Wy-rakowcy i ich bliscy- też poznajecie po peruce? czy Wy też widzicie na pierwszy rzut oka, że ta pani jest z jednego teamu?
takie zboczenie jakieś mam.... nie do opanowania...

środa, 2 listopada 2011

Zaduszne Anioły

Czuję się zaszczytnie zobowiązana , iż wpadacie do mnie poczytać, co u mnie.
Jest mi bardzo miło i głupio, żem taka niesystematyczna i niezorganizowana.
Ale poprawy nie obiecuję, gdyż jak się coś obiecuje, to trza słowa dotrzymać. Z reguły by wypadało.
Dziś Dzień Zaduszny. Ten prawidłowy, kiedy pamięta się o zmarłych. Kiedy się modli za ich dusze.
Wczoraj było wszystkich świętych (swoją drogą pięknie się spisali przy locie linii 16) , co pewno balowali w niebie.
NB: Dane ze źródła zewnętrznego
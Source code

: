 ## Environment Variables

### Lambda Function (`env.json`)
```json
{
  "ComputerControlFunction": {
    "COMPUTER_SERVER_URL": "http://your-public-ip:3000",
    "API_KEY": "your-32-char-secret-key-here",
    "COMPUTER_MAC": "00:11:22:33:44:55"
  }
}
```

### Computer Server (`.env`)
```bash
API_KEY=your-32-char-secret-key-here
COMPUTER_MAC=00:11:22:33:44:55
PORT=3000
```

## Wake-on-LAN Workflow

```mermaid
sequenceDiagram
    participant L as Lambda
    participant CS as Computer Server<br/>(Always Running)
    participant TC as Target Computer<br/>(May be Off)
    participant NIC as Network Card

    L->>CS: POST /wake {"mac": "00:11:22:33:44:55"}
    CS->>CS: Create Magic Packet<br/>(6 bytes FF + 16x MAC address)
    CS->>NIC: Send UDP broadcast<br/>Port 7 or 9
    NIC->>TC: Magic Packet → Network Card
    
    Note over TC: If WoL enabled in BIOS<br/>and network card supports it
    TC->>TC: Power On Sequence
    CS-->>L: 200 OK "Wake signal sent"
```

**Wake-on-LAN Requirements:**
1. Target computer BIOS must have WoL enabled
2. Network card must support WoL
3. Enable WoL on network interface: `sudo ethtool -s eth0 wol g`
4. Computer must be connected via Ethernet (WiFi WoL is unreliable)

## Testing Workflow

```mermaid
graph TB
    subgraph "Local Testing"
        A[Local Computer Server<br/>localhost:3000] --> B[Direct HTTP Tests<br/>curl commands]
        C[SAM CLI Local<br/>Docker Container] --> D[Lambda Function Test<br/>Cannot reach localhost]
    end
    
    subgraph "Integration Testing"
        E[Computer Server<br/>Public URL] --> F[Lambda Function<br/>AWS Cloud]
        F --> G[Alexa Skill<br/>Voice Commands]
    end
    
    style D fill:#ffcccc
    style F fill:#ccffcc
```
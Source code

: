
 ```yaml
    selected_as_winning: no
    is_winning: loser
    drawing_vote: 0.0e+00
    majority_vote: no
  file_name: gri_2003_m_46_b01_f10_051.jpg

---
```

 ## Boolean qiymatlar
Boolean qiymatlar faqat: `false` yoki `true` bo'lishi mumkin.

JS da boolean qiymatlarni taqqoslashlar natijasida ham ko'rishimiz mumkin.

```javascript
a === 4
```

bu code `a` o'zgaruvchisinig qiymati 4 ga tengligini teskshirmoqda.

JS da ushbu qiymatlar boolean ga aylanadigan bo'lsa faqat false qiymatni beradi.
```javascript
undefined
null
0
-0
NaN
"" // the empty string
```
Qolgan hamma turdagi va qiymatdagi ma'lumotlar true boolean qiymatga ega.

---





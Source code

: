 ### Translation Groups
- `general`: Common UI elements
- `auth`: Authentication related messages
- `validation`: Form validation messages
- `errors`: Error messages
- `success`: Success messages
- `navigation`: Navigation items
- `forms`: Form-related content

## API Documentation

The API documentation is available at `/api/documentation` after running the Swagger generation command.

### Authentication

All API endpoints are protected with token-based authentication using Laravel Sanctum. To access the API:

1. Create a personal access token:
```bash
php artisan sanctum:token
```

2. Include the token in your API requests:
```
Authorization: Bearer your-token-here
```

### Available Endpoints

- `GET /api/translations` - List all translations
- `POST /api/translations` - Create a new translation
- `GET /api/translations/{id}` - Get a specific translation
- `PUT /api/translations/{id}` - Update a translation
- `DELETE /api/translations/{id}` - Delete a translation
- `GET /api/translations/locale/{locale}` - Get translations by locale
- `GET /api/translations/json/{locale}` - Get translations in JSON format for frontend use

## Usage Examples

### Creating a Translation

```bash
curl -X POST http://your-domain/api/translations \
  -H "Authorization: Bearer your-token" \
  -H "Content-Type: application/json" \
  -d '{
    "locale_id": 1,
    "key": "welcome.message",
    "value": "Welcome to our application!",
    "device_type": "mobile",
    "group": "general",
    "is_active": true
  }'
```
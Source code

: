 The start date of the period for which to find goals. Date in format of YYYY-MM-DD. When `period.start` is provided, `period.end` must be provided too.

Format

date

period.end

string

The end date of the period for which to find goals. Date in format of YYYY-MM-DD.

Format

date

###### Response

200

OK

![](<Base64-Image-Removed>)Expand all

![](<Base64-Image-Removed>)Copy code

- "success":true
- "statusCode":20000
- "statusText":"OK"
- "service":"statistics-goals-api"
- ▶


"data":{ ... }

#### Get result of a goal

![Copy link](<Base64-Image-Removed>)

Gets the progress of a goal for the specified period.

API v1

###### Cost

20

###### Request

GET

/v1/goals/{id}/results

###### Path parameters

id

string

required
Zwłaszcza, gdy patrzyli na dół i widzieli ten szał ciał przy wszystkich cmentarzach. To zbiorowe rzucanie się w kolejce przy grobie. Ten wyścig z czasem, żeby jeszcze zdążyć tu, tu i jeszcze tu. Szybko, szybko, tylko żeby nie połamać obcasów przy kozakach z najnowszej kolekcji cc, ścierając pot z czoła, bo jednak na kożuch za gorąco. uf.
Nie można robić tego częściej w ciągu roku, spokojniej, ciszej, dyskretniej, grunt, że długi łykend był.
Od kilku lat jeżdżę na cmentarz(e) wcześniej, kiedy jestem gdzieś przy okazji, kiedy są imieniny/urodziny/rocznica/nie popadając oczywiście w jakąś przesadę-
wczoraj pojechałam na własne oczy zobaczyć ten dziki tłum.
Zapalanie znicza dla niektórych to jedyna okazja do spotkań towarzyskich-z tymi żywymi jeszcze :/
To wyznaczanie trendów we wsi.
Niedługo święto zmarłych nie będzie się odróżniać od helołin.

Dzisiaj, w dniu zmarłych w ciszy zapalam świeczki za Tych , którzy są największymi Bohaterami dla mnie.
Sześć świeczek . I ani jednej więcej!
...i za Tych, którzy odeszli za szybko ... Teraz są Aniołami.